Communication is key within the section. “We run efficiently because if we have good ideas, then we share them with the team,” Sheare said. Team members share ideas not only internally, but with support organizations and the customer as well.

“Our AN/APR 39 line leader, Dave Blanner (a resident of Hazleton), does an excellent job in communicating with customers, production controllers, engineers and any support personnel,” said Sheare. “He really does a lot for our line.”

Production is discussed directly with the customer on a weekly basis, which aids employees in providing outstanding customer service.

Along with process improvements, hardware was installed to make the job easier and provide additional capabilities.  Microscopes at each station assist employees with the intricate electrical work.

Another piece of automated test equipment will soon be installed to accommodate the newest version of the AN/APR-39.  Employees also began using an updated diplexer wrench for ease of access to the connectors to prevent damage caused from over tightening, stripping and breaking.  To ensure maintenance capabilities in the field, Soldiers were trained on how to use this tool.  Prior, Soldiers would sometimes damage the connectors on the expensive equipment when using a typical wrench, leaving them at a standstill.  The new tool is more precise and useful in the field.

“It wasn’t just the work of the shop, but a team effort that involved multiple organizations,” said Harding resident Sam Capizzi, section chief. “All the implementations came together to improve the workload and customer satisfaction.”

With healthy workloads scheduled for this asset in fiscal years 2016 and 2017, the savings this team came up with will continue to benefit the customer and Tobyhanna Army Depot for a long time to come.

Tobyhanna Army Depot is a recognized leader in providing world-class logistics support for command, control, communications, computers, intelligence, surveillance and reconnaissance systems across the Department of Defense. Tobyhanna’s Corporate Philosophy, dedicated work force and electronics expertise ensure the depot is the Joint C4ISR provider of choice for all branches of the Armed Forces and industry partners.

Tobyhanna’s unparalleled capabilities include full-spectrum logistics support for sustainment, overhaul and repair, fabrication and manufacturing, engineering design and development, systems integration, post production software support, technology insertion, modification, foreign military sales and global field support to our Joint Warfighters.

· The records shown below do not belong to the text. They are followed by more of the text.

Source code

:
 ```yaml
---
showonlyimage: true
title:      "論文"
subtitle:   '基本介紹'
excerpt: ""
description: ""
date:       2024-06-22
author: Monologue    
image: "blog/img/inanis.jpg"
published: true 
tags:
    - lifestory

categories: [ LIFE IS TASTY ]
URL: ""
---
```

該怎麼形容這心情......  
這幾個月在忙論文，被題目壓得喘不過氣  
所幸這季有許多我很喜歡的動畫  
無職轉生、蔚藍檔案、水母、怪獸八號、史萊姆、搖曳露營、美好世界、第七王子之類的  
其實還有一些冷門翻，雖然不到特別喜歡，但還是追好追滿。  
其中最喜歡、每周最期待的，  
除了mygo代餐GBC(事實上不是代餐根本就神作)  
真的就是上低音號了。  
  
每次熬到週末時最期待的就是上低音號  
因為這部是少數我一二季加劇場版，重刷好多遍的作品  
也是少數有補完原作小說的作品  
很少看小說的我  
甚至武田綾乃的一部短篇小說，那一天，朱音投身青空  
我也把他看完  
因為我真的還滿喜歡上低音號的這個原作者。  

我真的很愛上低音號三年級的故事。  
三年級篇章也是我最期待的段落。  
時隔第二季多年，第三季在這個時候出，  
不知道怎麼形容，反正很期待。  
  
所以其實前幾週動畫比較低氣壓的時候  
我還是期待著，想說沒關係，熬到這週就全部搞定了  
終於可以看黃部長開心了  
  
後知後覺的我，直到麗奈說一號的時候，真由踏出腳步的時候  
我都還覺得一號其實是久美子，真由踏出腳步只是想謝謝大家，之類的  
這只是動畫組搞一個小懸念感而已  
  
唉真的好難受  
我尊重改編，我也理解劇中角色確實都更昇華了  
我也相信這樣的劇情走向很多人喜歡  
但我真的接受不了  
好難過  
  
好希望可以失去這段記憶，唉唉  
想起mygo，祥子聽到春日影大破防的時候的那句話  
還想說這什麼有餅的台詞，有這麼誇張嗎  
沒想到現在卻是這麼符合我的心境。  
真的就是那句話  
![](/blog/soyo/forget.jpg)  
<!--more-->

About 3,100 personnel are employed at Tobyhanna, which is located in the Pocono Mountains of northeastern Pennsylvania. Tobyhanna Army Depot is part of the U.S. Army Communications-Electronics Command. Headquartered at Aberdeen Proving Ground, Maryland, the command’s mission is to research, develop, acquire, field and sustain communications, command, control computer, intelligence, electronic warfare and sensors capabilities for the Armed Forces.